[Work order]
One number is the full answer: how many lines in the records contain the word "Hygieneregeln"?
<<<<
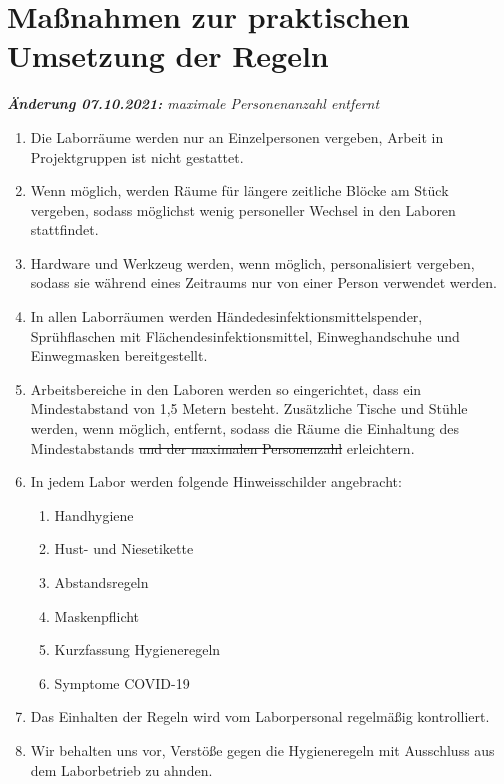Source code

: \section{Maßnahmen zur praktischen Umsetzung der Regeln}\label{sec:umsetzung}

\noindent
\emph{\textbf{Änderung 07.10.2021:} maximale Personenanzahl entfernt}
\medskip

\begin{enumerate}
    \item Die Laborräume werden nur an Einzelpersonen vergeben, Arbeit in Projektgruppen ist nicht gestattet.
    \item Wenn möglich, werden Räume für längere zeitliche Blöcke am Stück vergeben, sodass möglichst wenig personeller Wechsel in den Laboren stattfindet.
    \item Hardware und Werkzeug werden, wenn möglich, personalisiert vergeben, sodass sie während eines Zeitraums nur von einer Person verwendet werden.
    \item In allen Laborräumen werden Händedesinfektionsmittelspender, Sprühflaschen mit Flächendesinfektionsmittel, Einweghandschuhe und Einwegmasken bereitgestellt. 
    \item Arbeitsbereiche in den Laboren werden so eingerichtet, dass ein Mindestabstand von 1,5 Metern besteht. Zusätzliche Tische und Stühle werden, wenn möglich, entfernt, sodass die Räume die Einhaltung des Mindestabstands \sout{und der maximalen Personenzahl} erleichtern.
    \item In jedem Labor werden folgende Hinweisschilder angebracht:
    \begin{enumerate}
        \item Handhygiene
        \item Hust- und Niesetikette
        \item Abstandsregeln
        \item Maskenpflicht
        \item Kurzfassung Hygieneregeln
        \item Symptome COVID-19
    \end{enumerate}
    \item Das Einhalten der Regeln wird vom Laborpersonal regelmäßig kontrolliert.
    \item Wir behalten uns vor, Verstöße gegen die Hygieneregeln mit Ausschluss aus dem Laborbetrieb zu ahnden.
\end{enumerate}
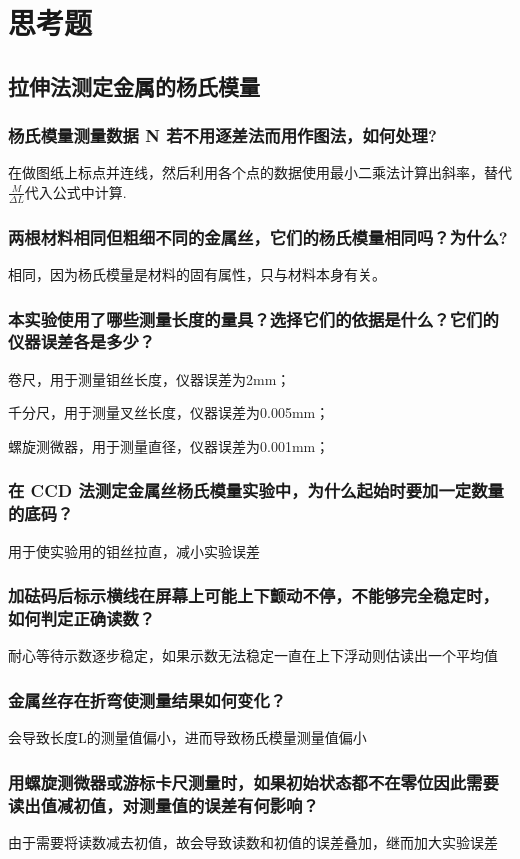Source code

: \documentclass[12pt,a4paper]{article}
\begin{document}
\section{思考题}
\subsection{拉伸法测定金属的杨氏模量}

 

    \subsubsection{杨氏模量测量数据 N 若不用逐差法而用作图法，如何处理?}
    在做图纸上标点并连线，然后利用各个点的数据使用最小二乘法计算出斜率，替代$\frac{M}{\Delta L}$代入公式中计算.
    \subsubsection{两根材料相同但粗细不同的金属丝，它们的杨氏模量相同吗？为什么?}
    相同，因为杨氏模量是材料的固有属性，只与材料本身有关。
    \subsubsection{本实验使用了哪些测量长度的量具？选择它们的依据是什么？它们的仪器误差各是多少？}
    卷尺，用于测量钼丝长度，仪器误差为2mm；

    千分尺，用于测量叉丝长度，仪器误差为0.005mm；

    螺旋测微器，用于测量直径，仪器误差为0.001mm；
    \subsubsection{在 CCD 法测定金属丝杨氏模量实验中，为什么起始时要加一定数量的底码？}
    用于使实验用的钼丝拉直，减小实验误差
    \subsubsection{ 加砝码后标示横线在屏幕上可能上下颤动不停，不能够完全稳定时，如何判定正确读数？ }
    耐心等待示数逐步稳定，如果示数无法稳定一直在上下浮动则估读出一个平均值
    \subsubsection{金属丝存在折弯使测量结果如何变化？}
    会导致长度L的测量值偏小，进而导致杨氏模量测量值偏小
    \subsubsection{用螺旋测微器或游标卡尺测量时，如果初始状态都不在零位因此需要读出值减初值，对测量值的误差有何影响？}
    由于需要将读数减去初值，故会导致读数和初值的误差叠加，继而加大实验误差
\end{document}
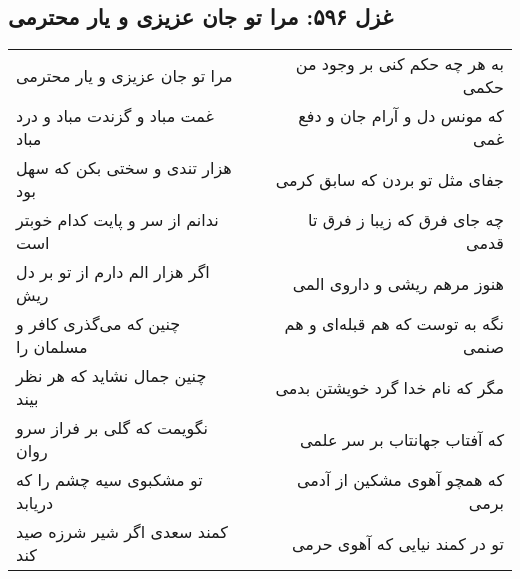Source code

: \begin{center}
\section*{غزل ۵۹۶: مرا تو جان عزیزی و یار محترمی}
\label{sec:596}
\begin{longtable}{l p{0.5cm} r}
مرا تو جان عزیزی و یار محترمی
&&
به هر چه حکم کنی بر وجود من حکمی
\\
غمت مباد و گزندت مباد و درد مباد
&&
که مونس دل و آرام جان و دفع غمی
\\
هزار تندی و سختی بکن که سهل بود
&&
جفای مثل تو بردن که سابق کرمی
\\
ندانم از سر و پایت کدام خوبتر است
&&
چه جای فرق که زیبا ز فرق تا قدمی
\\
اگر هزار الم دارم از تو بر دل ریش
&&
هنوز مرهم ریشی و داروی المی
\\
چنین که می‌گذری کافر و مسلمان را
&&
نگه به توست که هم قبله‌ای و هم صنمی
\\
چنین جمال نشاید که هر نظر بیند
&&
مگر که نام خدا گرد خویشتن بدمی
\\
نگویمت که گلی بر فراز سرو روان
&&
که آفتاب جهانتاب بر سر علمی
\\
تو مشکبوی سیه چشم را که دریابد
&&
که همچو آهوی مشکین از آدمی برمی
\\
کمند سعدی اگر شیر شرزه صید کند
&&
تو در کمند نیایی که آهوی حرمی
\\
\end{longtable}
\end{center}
>>>>
[Result]
2